Beetroot and Chilli Burger

Ingredients

  • 1 tbsp olive oil (or vegetable oil)
  • I onion - very finely chopped
  • 1 large raw beetroot - finely grated
  • 1/2 raw courgette - finely grated
  • 1/2 red bell pepper - very finely diced
  • 100g vegan mince (defrosted, or use tvp)
  • 150g tinned red kidney beans - lightly crushed with a fork
  • 30g sunflower seeds
  • 60g bread crumbs
  • 1 tsp garlic puree
  • 1 tsp dried mixed herbs
  • 1 tsp paprika
  • 1 tsp (or more) hot chilli sauce such as a tabasco
  • salt and pepper (to taste)
  • Additional oil for frying
"It's messy grating beetroot but this recipe is fun to try and the taste of the burgers makes it all worthwhile! (NB it does involve some chilling/firming time of at least an hour, so factor this in to your schedule)"
Chantal x
Contributed by _Chantal Denny
Preparation time: 25 minutes
Cooking time: 20 minutes
Difficulty: Moderate
Serves 6 people

Instructions

  1. Gently fry the onion in the olive oil on a low to medium heat for about 5 mins without colouring and until softened.

  2. Dry the beetroot and courgette by placing in a muslin or similar cloth and squeezing out the juice (you can drink the juice - it's delicious!)

  3. Add all of the ingredients to a large bowl and mix well with your hands to thoroughly combine. Add more flour or breadcrumbs if the mixture is too wet and a little more oil if too dry.

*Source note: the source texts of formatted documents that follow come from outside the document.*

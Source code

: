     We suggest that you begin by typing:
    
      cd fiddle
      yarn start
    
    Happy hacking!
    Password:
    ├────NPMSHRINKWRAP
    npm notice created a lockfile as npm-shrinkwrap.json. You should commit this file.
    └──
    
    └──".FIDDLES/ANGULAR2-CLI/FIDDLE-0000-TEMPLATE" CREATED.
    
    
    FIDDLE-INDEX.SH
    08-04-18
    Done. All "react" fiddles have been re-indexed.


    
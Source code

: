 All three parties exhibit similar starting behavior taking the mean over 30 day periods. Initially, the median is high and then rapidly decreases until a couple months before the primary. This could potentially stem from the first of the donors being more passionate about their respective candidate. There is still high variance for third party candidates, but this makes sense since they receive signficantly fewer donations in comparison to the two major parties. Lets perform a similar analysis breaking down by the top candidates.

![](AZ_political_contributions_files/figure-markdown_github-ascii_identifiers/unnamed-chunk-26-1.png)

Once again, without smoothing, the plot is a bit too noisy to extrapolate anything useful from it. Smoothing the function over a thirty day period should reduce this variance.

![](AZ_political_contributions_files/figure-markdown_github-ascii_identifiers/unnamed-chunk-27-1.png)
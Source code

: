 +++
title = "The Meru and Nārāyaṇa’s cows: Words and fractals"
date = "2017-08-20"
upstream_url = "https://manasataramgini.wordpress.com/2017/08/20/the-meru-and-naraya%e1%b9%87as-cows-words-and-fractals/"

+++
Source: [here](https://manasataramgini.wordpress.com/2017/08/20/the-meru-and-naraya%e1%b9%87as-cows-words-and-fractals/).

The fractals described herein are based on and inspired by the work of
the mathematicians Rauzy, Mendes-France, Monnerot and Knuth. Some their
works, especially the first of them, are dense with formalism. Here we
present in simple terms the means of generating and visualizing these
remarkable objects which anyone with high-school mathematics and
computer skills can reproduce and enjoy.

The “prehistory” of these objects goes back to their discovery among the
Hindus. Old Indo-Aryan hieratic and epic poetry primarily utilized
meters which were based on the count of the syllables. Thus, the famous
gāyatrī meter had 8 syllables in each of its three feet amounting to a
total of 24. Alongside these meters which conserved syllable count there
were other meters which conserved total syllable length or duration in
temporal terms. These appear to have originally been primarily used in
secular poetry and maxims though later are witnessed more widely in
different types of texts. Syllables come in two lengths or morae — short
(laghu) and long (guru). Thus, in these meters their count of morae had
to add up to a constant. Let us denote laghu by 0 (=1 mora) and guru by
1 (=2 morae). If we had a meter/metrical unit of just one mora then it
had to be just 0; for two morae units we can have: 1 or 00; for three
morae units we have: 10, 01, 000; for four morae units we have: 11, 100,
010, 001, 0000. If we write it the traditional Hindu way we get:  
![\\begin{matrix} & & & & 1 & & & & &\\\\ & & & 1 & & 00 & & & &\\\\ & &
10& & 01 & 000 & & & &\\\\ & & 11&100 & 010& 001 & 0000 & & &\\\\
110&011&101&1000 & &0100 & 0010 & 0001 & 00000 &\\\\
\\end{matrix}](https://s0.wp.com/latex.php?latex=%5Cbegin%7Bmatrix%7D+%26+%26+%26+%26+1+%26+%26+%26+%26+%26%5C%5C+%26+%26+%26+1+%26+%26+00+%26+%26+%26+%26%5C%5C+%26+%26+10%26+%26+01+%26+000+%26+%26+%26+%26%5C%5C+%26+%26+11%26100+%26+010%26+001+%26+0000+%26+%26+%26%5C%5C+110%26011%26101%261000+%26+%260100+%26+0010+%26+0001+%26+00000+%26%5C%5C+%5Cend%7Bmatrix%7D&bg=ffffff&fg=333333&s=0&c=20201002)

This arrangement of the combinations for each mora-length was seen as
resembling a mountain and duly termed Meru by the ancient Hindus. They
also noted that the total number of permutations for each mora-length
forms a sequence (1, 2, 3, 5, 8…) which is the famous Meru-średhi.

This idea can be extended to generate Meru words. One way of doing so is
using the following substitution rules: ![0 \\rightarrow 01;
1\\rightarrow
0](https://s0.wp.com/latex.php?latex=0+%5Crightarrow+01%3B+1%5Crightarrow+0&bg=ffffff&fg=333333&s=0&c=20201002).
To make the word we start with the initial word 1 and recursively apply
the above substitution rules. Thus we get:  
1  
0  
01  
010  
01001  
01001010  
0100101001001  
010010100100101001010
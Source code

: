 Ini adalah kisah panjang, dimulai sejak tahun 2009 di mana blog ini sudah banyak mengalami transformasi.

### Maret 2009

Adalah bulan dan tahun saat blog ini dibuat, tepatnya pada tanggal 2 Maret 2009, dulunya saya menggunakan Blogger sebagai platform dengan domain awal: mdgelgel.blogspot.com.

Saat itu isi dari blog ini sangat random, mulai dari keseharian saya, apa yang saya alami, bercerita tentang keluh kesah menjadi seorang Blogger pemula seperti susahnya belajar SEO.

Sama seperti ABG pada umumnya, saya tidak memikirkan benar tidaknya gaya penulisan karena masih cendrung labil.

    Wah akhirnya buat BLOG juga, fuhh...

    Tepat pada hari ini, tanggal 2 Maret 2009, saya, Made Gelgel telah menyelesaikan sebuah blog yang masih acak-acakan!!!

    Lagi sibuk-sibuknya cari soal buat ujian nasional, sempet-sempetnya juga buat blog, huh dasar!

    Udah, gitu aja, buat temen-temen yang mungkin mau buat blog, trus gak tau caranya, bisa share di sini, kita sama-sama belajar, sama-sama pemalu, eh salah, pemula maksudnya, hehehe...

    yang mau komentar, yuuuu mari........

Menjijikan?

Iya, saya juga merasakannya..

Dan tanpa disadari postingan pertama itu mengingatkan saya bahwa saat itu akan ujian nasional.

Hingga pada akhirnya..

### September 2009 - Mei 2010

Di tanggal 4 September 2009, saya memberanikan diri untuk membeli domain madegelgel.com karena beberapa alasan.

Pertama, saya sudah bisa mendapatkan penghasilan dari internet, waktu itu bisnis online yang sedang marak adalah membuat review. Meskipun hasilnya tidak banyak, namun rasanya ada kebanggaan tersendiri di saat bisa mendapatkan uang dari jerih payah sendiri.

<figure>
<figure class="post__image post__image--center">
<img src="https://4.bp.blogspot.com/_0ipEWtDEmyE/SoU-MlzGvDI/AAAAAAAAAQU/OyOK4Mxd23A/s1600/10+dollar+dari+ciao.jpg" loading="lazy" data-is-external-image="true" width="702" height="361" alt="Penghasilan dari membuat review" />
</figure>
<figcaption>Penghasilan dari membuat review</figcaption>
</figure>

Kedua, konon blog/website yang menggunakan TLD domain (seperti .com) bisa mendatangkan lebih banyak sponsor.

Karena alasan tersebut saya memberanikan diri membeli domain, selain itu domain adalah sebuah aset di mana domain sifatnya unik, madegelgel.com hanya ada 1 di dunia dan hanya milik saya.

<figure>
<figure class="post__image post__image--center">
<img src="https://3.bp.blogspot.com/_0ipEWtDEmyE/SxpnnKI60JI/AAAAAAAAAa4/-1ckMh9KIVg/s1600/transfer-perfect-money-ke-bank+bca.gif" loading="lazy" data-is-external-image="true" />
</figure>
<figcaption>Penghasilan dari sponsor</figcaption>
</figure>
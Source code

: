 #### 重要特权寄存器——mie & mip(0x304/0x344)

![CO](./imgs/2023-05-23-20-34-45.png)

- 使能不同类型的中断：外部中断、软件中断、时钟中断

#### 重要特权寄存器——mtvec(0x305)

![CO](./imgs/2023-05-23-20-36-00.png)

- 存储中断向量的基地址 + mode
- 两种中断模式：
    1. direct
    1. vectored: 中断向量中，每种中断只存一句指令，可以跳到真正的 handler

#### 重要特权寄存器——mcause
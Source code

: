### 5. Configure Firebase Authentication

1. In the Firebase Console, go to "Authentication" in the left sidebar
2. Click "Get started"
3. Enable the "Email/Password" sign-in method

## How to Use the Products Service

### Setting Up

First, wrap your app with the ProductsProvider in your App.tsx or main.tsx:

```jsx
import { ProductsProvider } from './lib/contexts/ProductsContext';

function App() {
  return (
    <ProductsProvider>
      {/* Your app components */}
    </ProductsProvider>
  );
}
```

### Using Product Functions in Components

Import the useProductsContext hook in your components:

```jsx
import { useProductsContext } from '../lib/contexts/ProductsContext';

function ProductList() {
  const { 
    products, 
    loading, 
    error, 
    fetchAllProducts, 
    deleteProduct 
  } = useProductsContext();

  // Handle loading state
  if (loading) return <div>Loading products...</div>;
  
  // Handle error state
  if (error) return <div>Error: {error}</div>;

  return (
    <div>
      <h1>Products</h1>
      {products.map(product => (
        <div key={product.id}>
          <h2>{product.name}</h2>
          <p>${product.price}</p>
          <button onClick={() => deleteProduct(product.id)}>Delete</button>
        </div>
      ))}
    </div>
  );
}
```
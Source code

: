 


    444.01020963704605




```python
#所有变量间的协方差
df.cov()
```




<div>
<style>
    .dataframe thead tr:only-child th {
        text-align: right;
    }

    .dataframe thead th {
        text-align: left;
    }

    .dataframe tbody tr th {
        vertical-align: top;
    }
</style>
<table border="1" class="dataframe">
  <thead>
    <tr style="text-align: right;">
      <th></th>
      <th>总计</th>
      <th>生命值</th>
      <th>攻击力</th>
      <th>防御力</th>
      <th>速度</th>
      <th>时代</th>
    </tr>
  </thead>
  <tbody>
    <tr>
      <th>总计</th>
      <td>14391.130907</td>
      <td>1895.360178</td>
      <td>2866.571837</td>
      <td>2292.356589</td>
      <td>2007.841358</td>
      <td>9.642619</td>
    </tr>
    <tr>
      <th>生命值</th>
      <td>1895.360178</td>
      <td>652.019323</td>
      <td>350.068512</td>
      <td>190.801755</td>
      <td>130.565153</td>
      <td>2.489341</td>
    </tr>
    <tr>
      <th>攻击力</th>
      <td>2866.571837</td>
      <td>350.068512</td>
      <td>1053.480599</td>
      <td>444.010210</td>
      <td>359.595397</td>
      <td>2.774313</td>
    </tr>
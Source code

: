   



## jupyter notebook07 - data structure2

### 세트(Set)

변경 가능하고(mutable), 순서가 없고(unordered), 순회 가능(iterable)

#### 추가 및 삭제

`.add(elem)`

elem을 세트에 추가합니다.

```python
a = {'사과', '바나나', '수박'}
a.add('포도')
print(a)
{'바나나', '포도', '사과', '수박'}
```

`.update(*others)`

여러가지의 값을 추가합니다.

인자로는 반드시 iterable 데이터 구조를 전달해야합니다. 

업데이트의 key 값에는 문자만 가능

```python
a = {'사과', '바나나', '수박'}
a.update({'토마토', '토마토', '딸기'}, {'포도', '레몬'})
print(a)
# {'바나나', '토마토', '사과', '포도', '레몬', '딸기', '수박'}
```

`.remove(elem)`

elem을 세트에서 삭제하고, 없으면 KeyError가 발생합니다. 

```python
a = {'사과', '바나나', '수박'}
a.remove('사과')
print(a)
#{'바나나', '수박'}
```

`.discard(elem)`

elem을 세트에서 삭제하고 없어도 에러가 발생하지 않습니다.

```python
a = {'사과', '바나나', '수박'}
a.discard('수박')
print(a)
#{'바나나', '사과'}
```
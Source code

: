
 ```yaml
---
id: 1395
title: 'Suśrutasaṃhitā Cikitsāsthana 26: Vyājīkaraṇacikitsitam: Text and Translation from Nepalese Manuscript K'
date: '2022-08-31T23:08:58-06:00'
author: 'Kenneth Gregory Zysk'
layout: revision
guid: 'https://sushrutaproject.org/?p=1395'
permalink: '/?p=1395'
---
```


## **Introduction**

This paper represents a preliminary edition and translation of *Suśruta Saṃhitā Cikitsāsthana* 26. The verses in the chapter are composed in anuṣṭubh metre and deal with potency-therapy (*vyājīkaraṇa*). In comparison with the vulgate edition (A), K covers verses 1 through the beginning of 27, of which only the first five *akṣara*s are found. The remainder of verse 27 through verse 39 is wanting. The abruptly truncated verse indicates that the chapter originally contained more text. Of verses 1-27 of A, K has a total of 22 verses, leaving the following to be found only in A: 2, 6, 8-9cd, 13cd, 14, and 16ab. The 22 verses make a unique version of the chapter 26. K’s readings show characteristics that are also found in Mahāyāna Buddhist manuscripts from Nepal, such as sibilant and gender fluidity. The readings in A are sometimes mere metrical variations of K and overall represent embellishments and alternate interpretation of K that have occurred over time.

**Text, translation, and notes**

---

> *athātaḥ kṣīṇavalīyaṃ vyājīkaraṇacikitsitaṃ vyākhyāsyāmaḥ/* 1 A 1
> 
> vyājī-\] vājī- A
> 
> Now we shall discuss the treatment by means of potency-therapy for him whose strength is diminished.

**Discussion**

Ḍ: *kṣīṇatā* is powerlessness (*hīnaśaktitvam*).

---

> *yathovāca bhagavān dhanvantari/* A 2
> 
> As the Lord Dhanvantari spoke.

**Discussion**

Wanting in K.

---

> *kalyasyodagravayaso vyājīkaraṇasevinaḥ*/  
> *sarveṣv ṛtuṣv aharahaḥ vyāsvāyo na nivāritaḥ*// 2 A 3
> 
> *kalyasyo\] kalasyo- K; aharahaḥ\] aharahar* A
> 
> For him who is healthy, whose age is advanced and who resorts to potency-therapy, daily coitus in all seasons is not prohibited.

  4. Divide the mixture into 6 equal portions, shape into burgers, place on a baking sheet, cover and chill in the fridge for an hour.

  5. Fry the burgers gently in a little vegetable oil on a medium heat for about 10 minutes each side. Turn gently as they can be quite delicate to handle.

Serving Suggestion

In a toasted seeded bun with classic accompaniments such as salad, onions and garlic mayo!